Vorwort | aus FALTER 22/05 vom 01.06.2005

KLAUS NÜCHTERN

Kommentar Wer stets die Kultur im Munde führt und diese gegen die böse Politik ausspielt, verdient allergrößte Skepsis. 

So viel Kultur war noch nie. Weil grad Festwochen sind, kann man täglich ins Theater, zum Tanz oder sonst wo hinrennen, und das ändert noch lange nichts dran, dass man "pausenlos nur mehr ins Kino gehen könnte", wie Kollege Omasta unlängst so richtig anmerkte.
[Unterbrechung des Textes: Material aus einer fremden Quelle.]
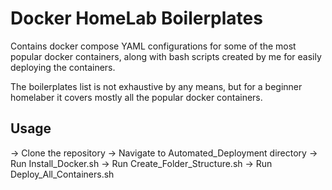 # Docker HomeLab Boilerplates

Contains docker compose YAML configurations for some of the most popular docker containers, along with bash scripts created by me for easily deploying the containers.

The boilerplates list is not exhaustive by any means, but for a beginner homelaber it covers mostly all the popular docker containers.

## Usage

-> Clone the repository
-> Navigate to Automated_Deployment directory
-> Run Install_Docker.sh
-> Run Create_Folder_Structure.sh
-> Run Deploy_All_Containers.sh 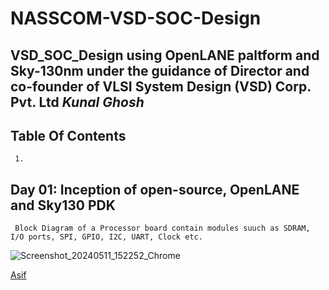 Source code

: # NASSCOM-VSD-SOC-Design
## VSD_SOC_Design using OpenLANE paltform and Sky-130nm under the guidance of Director and co-founder of VLSI System Design (VSD) Corp. Pvt. Ltd *Kunal Ghosh*

## Table Of Contents
     1.

     
## Day 01: Inception of open-source, OpenLANE and Sky130 PDK

     Block Diagram of a Processor board contain modules suuch as SDRAM, I/O ports, SPI, GPIO, I2C, UART, Clock etc. 
![Screenshot_20240511_152252_Chrome](https://github.com/asifasifmd/NASSCOM-VSD-SOC-Design/assets/154309294/9f780c9f-e933-45c8-8fd6-3a7638585654)


[Asif](https://github.com/asifasifmd/NASSCOM-VSD-SOC-Design/blob/main/README.md#nasscom-vsd-soc-design)



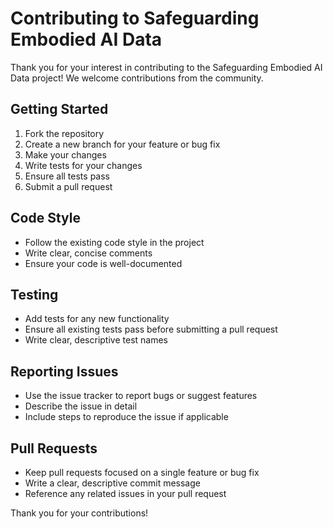 # Contributing to Safeguarding Embodied AI Data

Thank you for your interest in contributing to the Safeguarding Embodied AI Data project! We welcome contributions from the community.

## Getting Started

1. Fork the repository
2. Create a new branch for your feature or bug fix
3. Make your changes
4. Write tests for your changes
5. Ensure all tests pass
6. Submit a pull request

## Code Style

- Follow the existing code style in the project
- Write clear, concise comments
- Ensure your code is well-documented

## Testing

- Add tests for any new functionality
- Ensure all existing tests pass before submitting a pull request
- Write clear, descriptive test names

## Reporting Issues

- Use the issue tracker to report bugs or suggest features
- Describe the issue in detail
- Include steps to reproduce the issue if applicable

## Pull Requests

- Keep pull requests focused on a single feature or bug fix
- Write a clear, descriptive commit message
- Reference any related issues in your pull request

Thank you for your contributions!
Weil darüber hinaus auch noch jubilierende Nachdenklichkeit ausgebrochen ist und sich das Aufsatzthema "Die ganze Wahrheit über die österreichische Identität" großer Beliebtheit erfreut, ist man auch nicht davor gefeit, André Heller im Fernsehen aufpoppen und, ehe man die Fernbedienung wieder in die Hand nehmen kann, Sätze wie "Ich bekenne mich zu einer Republik des Geistes" sagen zu hören.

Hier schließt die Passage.